O QUE FICA DO QUE ESCAPA:
Este texto surge, originalmente, em 2001 e foi sendo reescrito por 17 anos até que se transforma numa outra versão, em 2018, no livro de poemas A pesar, a pedra
E desta observação atenta, pois era a única atividade que pude exercer neste abrigoolhar a paisagem - o tempo esgarçou o tempo, palavras emergiram entre ruídos e sussurros, entre balbucios e vontade voluntariosa da palavra se projetar feito uma flecha do arqueiro.
O texto surge como fruto da observação atenta e lenta do jogo entre a nuvem que passa e a montanha de pedra que fica. Nesta época passei um bom tempo no Matutu, uma dobra de montanha mineira, assistindo a paisagem passar - como quem caminha sem sair do lugar. Fiquei sozinha numa casa por uns 10 dias e choveu demais - sem comunicação por terra e nem por ar, nem sinal de internet. Fiquei no modo insular. A casa era bem em frente à Pedra do Pico do Papagaio - Aiuruoca - e de frente a esta condição monumental acompanhei os movimentos de idas e vindas do ciclo das águas - as nuvens passando pelo alto do pico e por vezes cobrindo a montanha toda. Um duelo entre a pedra e a nuvem e o vento que ali fazia e desfazia a tecelagem instantânea vaporosa. Observei a constante mudança – a passagem do tempo em forma de luz.

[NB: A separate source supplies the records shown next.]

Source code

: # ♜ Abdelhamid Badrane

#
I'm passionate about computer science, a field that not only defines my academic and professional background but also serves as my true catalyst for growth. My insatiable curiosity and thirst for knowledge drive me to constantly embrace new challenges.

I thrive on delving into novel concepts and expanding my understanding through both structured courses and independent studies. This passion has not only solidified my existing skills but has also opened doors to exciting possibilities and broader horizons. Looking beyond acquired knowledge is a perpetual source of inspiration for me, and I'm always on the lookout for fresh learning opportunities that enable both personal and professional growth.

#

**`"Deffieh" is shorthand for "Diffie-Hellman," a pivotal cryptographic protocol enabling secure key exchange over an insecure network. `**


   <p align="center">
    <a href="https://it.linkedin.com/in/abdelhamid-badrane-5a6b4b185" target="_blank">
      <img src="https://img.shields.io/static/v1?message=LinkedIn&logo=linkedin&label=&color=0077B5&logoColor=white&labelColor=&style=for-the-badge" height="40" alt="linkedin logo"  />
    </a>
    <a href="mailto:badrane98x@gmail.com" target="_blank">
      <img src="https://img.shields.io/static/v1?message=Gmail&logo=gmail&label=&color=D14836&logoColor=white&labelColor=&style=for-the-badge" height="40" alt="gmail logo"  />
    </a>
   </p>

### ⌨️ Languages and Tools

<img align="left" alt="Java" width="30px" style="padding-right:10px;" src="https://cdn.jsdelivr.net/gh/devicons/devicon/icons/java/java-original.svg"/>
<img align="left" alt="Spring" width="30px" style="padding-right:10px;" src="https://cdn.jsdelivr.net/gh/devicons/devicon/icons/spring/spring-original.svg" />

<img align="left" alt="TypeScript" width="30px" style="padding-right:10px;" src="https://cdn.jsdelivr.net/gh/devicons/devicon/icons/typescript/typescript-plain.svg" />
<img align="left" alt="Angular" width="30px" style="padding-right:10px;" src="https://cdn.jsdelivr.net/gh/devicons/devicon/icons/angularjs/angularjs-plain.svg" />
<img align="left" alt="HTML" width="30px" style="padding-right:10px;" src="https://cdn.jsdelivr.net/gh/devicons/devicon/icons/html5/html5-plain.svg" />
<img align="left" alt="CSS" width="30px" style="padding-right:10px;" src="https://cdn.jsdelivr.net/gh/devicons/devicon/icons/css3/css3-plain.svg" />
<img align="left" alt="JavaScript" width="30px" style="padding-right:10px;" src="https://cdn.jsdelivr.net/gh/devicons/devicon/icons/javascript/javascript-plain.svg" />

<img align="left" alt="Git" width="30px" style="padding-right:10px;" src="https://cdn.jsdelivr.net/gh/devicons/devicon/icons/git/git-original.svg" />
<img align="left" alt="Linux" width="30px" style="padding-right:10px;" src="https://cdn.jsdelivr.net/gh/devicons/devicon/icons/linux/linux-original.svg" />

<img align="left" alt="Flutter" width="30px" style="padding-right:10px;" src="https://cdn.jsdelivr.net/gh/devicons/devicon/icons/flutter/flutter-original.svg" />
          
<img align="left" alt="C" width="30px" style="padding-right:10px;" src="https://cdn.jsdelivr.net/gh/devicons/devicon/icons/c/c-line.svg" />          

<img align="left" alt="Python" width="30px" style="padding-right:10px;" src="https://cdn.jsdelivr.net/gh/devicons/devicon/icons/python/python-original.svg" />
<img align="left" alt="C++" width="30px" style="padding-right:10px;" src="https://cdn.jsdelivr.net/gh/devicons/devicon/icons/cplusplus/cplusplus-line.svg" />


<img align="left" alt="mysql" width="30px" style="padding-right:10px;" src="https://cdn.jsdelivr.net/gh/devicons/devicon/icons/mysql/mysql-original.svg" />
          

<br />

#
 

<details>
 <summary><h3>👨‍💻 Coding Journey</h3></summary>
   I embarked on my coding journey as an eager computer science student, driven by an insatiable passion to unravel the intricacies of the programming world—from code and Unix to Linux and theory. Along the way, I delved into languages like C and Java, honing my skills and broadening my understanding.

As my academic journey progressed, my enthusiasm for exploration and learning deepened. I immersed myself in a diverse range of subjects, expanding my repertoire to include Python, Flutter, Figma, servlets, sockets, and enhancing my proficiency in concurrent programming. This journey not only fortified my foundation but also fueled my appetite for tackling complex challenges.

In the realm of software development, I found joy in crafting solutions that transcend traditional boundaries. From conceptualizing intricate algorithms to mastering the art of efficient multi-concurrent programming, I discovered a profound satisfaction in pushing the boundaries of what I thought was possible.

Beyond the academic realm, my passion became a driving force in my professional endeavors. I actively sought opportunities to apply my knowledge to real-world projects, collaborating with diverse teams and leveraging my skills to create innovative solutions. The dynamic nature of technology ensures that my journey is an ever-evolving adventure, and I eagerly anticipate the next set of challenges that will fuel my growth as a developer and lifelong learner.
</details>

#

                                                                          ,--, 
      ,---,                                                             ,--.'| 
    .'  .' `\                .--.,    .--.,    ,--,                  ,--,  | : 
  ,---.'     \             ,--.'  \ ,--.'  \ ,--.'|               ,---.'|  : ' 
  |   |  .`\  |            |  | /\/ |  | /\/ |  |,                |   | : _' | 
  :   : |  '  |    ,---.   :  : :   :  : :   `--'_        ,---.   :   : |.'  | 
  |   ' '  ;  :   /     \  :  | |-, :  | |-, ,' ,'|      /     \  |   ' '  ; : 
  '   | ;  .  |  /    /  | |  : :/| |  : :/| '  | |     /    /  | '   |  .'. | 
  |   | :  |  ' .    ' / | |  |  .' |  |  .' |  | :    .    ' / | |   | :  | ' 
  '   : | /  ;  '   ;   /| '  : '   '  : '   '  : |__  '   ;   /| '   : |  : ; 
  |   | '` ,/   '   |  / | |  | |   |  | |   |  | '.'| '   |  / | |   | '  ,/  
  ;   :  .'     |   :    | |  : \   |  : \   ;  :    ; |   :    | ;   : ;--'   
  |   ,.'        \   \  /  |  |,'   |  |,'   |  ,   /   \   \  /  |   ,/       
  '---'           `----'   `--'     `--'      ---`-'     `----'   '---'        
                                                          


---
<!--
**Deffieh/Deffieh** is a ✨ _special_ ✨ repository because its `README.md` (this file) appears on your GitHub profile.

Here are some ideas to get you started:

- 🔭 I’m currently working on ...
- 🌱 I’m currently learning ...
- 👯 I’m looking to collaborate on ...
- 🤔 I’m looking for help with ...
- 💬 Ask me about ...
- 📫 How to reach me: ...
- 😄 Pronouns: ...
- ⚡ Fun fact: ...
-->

Comecei a pesquisar o poder imagético das palavras e a natureza escritural que uma sequência de imagens podem estabelecer como narrativa. Junto com as anotações insistentes, eu fotografava e desenhava. Ao voltar para meu atelier na cidade de SP, pude imprimir as imagens e começar a articular relações entre estas, invertendo o céu e a terra, explorando as imagens dispostas lateralmente pelas bordas do papel, fazendo com que o leitor girasse o livro nas mãos. Ao mesmo tempo colava papel japonês sobre as imagens ampliadas em papel fotográfico, criando rugosidade na materialidade da imagem e voltava a escanear a imagem. Foi uma intensa pesquisa das relações coreográficas, não só do jogo entre a nuvem que vai e a montanha que fica, mas também das modulações entre a natureza da palavra e da imagem; quando a imagem é lida e quando o texto ´visto. Neste momento entrei em contato com o tratamento de imagem por photoshop visando a regulagem e calibre das cores por conta da impressão digital. O tom ferruginoso avermelhado deu um certo tônus carnal na dramaturgia visual, interceptada com textos impressos em papel vegetal, portanto, transparentes e porosos, como oposição à concretude das imagens. Os textos foram odos justificados pelo meio de modo que o texto ficasse meio instável no papel vegetal, imprimindo uma imaterialidade às palavras enunciadas.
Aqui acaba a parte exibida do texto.